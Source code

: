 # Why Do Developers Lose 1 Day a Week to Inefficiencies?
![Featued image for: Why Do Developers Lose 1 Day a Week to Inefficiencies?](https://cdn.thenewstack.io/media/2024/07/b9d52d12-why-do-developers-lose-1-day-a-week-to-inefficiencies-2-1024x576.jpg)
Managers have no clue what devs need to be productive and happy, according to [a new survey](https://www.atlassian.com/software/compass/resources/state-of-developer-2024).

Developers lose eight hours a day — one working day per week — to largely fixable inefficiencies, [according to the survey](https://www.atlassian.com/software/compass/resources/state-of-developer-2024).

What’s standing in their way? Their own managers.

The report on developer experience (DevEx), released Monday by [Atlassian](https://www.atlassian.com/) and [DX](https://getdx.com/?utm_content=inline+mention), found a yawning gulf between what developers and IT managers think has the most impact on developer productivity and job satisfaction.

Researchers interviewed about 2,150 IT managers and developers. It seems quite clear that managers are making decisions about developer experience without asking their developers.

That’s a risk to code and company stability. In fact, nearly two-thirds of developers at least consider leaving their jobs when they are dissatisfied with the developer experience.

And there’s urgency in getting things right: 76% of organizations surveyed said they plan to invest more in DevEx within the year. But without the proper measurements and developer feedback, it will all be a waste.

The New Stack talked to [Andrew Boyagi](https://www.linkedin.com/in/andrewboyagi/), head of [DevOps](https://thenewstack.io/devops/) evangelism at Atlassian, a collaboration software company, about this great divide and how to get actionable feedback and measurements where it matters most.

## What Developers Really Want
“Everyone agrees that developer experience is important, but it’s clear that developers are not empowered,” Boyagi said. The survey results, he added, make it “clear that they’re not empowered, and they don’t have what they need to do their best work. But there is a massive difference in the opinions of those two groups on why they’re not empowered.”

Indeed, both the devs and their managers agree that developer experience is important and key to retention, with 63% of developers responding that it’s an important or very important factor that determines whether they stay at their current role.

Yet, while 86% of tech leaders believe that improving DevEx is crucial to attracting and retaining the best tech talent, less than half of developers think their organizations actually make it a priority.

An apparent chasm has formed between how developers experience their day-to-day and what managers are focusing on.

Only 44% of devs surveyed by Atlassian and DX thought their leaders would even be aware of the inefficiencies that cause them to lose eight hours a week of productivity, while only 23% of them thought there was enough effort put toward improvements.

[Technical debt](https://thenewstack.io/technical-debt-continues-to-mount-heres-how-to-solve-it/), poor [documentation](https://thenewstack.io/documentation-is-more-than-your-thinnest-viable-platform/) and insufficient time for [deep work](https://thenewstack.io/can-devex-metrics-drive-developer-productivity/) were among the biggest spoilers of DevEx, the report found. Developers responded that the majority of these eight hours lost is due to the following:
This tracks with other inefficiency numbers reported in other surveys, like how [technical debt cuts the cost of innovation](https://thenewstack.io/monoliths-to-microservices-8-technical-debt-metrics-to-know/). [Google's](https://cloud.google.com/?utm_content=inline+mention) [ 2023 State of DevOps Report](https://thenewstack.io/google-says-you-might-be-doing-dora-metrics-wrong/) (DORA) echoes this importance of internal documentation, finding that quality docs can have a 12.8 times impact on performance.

——

Task item: Starting at the line where "Indeed, both the" appears, write out every line exactly as it stands until the listing ends, and add nothing.

Solution to this exercise:
Indeed, both the devs and their managers agree that developer experience is important and key to retention, with 63% of developers responding that it’s an important or very important factor that determines whether they stay at their current role.

Yet, while 86% of tech leaders believe that improving DevEx is crucial to attracting and retaining the best tech talent, less than half of developers think their organizations actually make it a priority.

An apparent chasm has formed between how developers experience their day-to-day and what managers are focusing on.

Only 44% of devs surveyed by Atlassian and DX thought their leaders would even be aware of the inefficiencies that cause them to lose eight hours a week of productivity, while only 23% of them thought there was enough effort put toward improvements.

[Technical debt](https://thenewstack.io/technical-debt-continues-to-mount-heres-how-to-solve-it/), poor [documentation](https://thenewstack.io/documentation-is-more-than-your-thinnest-viable-platform/) and insufficient time for [deep work](https://thenewstack.io/can-devex-metrics-drive-developer-productivity/) were among the biggest spoilers of DevEx, the report found. Developers responded that the majority of these eight hours lost is due to the following:
This tracks with other inefficiency numbers reported in other surveys, like how [technical debt cuts the cost of innovation](https://thenewstack.io/monoliths-to-microservices-8-technical-debt-metrics-to-know/). [Google's](https://cloud.google.com/?utm_content=inline+mention) [ 2023 State of DevOps Report](https://thenewstack.io/google-says-you-might-be-doing-dora-metrics-wrong/) (DORA) echoes this importance of internal documentation, finding that quality docs can have a 12.8 times impact on performance.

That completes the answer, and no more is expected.